(WORK ITEM): Please retype the data below line for line and leave out every picture.

————————

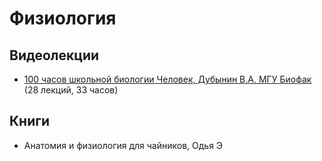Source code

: # Физиология

## Видеолекции

* [100 часов школьной биологии Человек, Дубынин В.А, МГУ Биофак](https://teach-in.ru/course/one-hundred-hours-of-school-biology) (28 лекций, 33 часов)

## Книги

* Анатомия и физиология для чайников, Одья Э

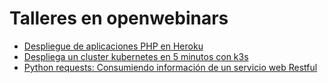 # Talleres en openwebinars

* [Despliegue de aplicaciones PHP en Heroku](heroku_php)
* [Despliega un cluster kubernetes en 5 minutos con k3s](kubernetes_k3s)
* [Python requests: Consumiendo información de un servicio web Restful](python_requests)
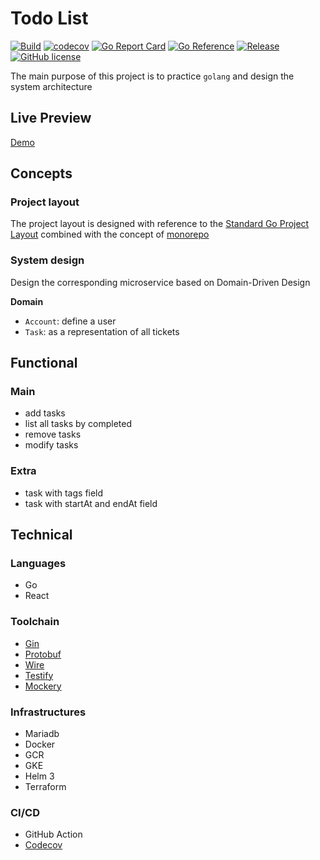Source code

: # Todo List

[![Build](https://github.com/blackhorseya/todo-app/actions/workflows/build.yml/badge.svg?branch=main)](https://github.com/blackhorseya/todo-app/actions/workflows/build.yml)
[![codecov](https://codecov.io/gh/blackhorseya/todo-app/branch/main/graph/badge.svg?token=SV4V6G6QZJ)](https://codecov.io/gh/blackhorseya/todo-app)
[![Go Report Card](https://goreportcard.com/badge/github.com/blackhorseya/todo-app)](https://goreportcard.com/report/github.com/blackhorseya/todo-app)
[![Go Reference](https://pkg.go.dev/badge/github.com/blackhorseya/todo-app)](https://pkg.go.dev/github.com/blackhorseya/todo-app)
[![Release](https://img.shields.io/github/release/blackhorseya/todo-app)](https://github.com/blackhorseya/todo-app/releases/latest)
[![GitHub license](https://img.shields.io/github/license/blackhorseya/todo-app)](https://github.com/blackhorseya/todo-app/blob/main/LICENSE)

The main purpose of this project is to practice `golang` and design the system architecture

## Live Preview

[Demo](https://todo.seancheng.space)

## Concepts

### Project layout

The project layout is designed with reference to the [Standard Go Project Layout](https://github.com/golang-standards/project-layout) combined with the concept of [monorepo](https://monorepo.tools/)

### System design

Design the corresponding microservice based on Domain-Driven Design

**Domain**

- `Account`: define a user
- `Task`: as a representation of all tickets

## Functional

### Main

- add tasks
- list all tasks by completed
- remove tasks
- modify tasks

### Extra

- task with tags field
- task with startAt and endAt field

## Technical

### Languages

- Go
- React

### Toolchain

- [Gin](https://github.com/gin-gonic/gin)
- [Protobuf](https://developers.google.com/protocol-buffers)
- [Wire](https://github.com/google/wire)
- [Testify](https://github.com/stretchr/testify)
- [Mockery](https://github.com/vektra/mockery)

### Infrastructures

- Mariadb
- Docker
- GCR
- GKE
- Helm 3
- Terraform

### CI/CD

- GitHub Action
- [Codecov](https://codecov.io/)
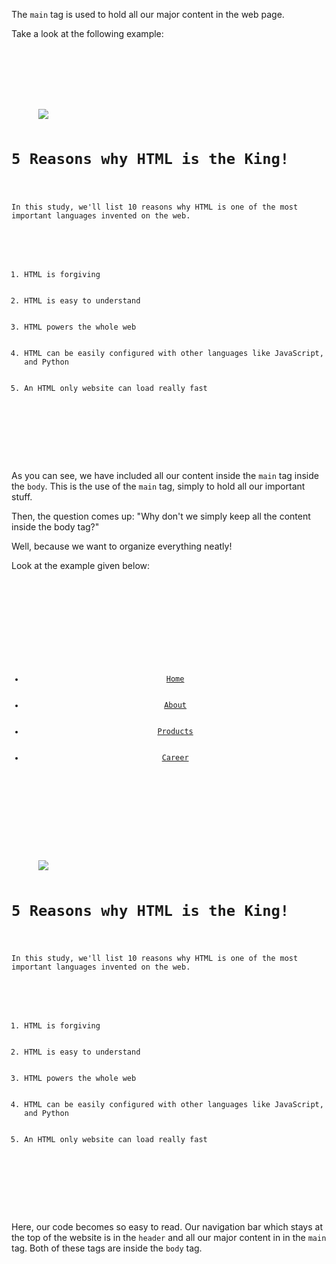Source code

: The `main` tag is used to
hold all our major content
in the web page.

Take a look at the following example:

<codeblock language="html" type="lesson">
<code>
<html>
  <head>
  </head>
  <body>
    <main>
      <img src="#">
      <h1>5 Reasons why HTML is the King!</h1>
      <p>In this study, we'll list 10 reasons why HTML is one of the most important languages invented on the web.</p>
      <ol>
        <li>HTML is forgiving</li>
        <li>HTML is easy to understand</li>
        <li>HTML powers the whole web</li>
        <li>HTML can be easily configured with other languages like JavaScript, and Python</li>
        <li>An HTML only website can load really fast</li>
      </ol>
    </main>
  </body>
</html>
</code>
</codeblock>

As you can see, we have
included all our content inside the
`main` tag inside the `body`. This is
the use of the `main` tag, simply
to hold all our important stuff.

Then, the question comes up: "Why don't we
simply keep all the content inside the
body tag?"

Well, because we want to organize everything
neatly!

Look at the example given below:

<codeblock language="html" type="lesson">
<code>
<html>
  <head>
  </head>
  <body>
    <header>
      <ul>
        <li><a href="/home">Home</a></li>
        <li><a href="/about">About</a></li>
        <li><a href="/products">Products</a></li>
        <li><a href="/career">Career</a></li>
      </ul>
    </header>
    <main>
      <img src="#" >
      <h1>5 Reasons why HTML is the King!</h1>
      <p>In this study, we'll list 10 reasons why HTML is one of the most important languages invented on the web.</p>
      <ol>
        <li>HTML is forgiving</li>
        <li>HTML is easy to understand</li>
        <li>HTML powers the whole web</li>
        <li>HTML can be easily configured with other languages like JavaScript, and Python</li>
        <li>An HTML only website can load really fast</li>
      </ol>
    </main>
  </body>
</html>
</code>
</codeblock>

Here, our code becomes so easy to read.
Our navigation bar which stays at the top
of the website is in the `header` and all
our major content in in the `main` tag. Both of
these tags are inside the `body` tag.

————————

(RESPONSE AREA):
Source code

: # Физиология

## Видеолекции

* [100 часов школьной биологии Человек, Дубынин В.А, МГУ Биофак](https://teach-in.ru/course/one-hundred-hours-of-school-biology) (28 лекций, 33 часов)

## Книги

* Анатомия и физиология для чайников, Одья Э

 # Talleres en openwebinars

* [Despliegue de aplicaciones PHP en Heroku](heroku_php)
* [Despliega un cluster kubernetes en 5 minutos con k3s](kubernetes_k3s)
* [Python requests: Consumiendo información de un servicio web Restful](python_requests)
Source code

: # Todo List

[![Build](https://github.com/blackhorseya/todo-app/actions/workflows/build.yml/badge.svg?branch=main)](https://github.com/blackhorseya/todo-app/actions/workflows/build.yml)
[![codecov](https://codecov.io/gh/blackhorseya/todo-app/branch/main/graph/badge.svg?token=SV4V6G6QZJ)](https://codecov.io/gh/blackhorseya/todo-app)
[![Go Report Card](https://goreportcard.com/badge/github.com/blackhorseya/todo-app)](https://goreportcard.com/report/github.com/blackhorseya/todo-app)
[![Go Reference](https://pkg.go.dev/badge/github.com/blackhorseya/todo-app)](https://pkg.go.dev/github.com/blackhorseya/todo-app)
[![Release](https://img.shields.io/github/release/blackhorseya/todo-app)](https://github.com/blackhorseya/todo-app/releases/latest)
[![GitHub license](https://img.shields.io/github/license/blackhorseya/todo-app)](https://github.com/blackhorseya/todo-app/blob/main/LICENSE)

The main purpose of this project is to practice `golang` and design the system architecture

## Live Preview

[Demo](https://todo.seancheng.space)

## Concepts

### Project layout

The project layout is designed with reference to the [Standard Go Project Layout](https://github.com/golang-standards/project-layout) combined with the concept of [monorepo](https://monorepo.tools/)

### System design

Design the corresponding microservice based on Domain-Driven Design

**Domain**

- `Account`: define a user
- `Task`: as a representation of all tickets

## Functional

### Main

- add tasks
- list all tasks by completed
- remove tasks
- modify tasks

### Extra

- task with tags field
- task with startAt and endAt field

## Technical

### Languages

- Go
- React

### Toolchain

- [Gin](https://github.com/gin-gonic/gin)
- [Protobuf](https://developers.google.com/protocol-buffers)
- [Wire](https://github.com/google/wire)
- [Testify](https://github.com/stretchr/testify)
- [Mockery](https://github.com/vektra/mockery)

### Infrastructures

- Mariadb
- Docker
- GCR
- GKE
- Helm 3
- Terraform

### CI/CD

- GitHub Action
- [Codecov](https://codecov.io/)
Source code

: The `main` tag is used to
hold all our major content
in the web page.

Take a look at the following example:

<codeblock language="html" type="lesson">
<code>
<html>
  <head>
  </head>
  <body>
    <main>
      <img src="#">
      <h1>5 Reasons why HTML is the King!</h1>
      <p>In this study, we'll list 10 reasons why HTML is one of the most important languages invented on the web.</p>
      <ol>
        <li>HTML is forgiving</li>
        <li>HTML is easy to understand</li>
        <li>HTML powers the whole web</li>
        <li>HTML can be easily configured with other languages like JavaScript, and Python</li>
        <li>An HTML only website can load really fast</li>
      </ol>
    </main>
  </body>
</html>
</code>
</codeblock>

As you can see, we have
included all our content inside the
`main` tag inside the `body`. This is
the use of the `main` tag, simply
to hold all our important stuff.

Then, the question comes up: "Why don't we
simply keep all the content inside the
body tag?"

Well, because we want to organize everything
neatly!

Look at the example given below:

<codeblock language="html" type="lesson">
<code>
<html>
  <head>
  </head>
  <body>
    <header>
      <ul>
        <li><a href="/home">Home</a></li>
        <li><a href="/about">About</a></li>
        <li><a href="/products">Products</a></li>
        <li><a href="/career">Career</a></li>
      </ul>
    </header>
    <main>
      <img src="#" >
      <h1>5 Reasons why HTML is the King!</h1>
      <p>In this study, we'll list 10 reasons why HTML is one of the most important languages invented on the web.</p>
      <ol>
        <li>HTML is forgiving</li>
        <li>HTML is easy to understand</li>
        <li>HTML powers the whole web</li>
        <li>HTML can be easily configured with other languages like JavaScript, and Python</li>
        <li>An HTML only website can load really fast</li>
      </ol>
    </main>
  </body>
</html>
</code>
</codeblock>

Here, our code becomes so easy to read.
Our navigation bar which stays at the top
of the website is in the `header` and all
our major content in in the `main` tag. Both of
these tags are inside the `body` tag.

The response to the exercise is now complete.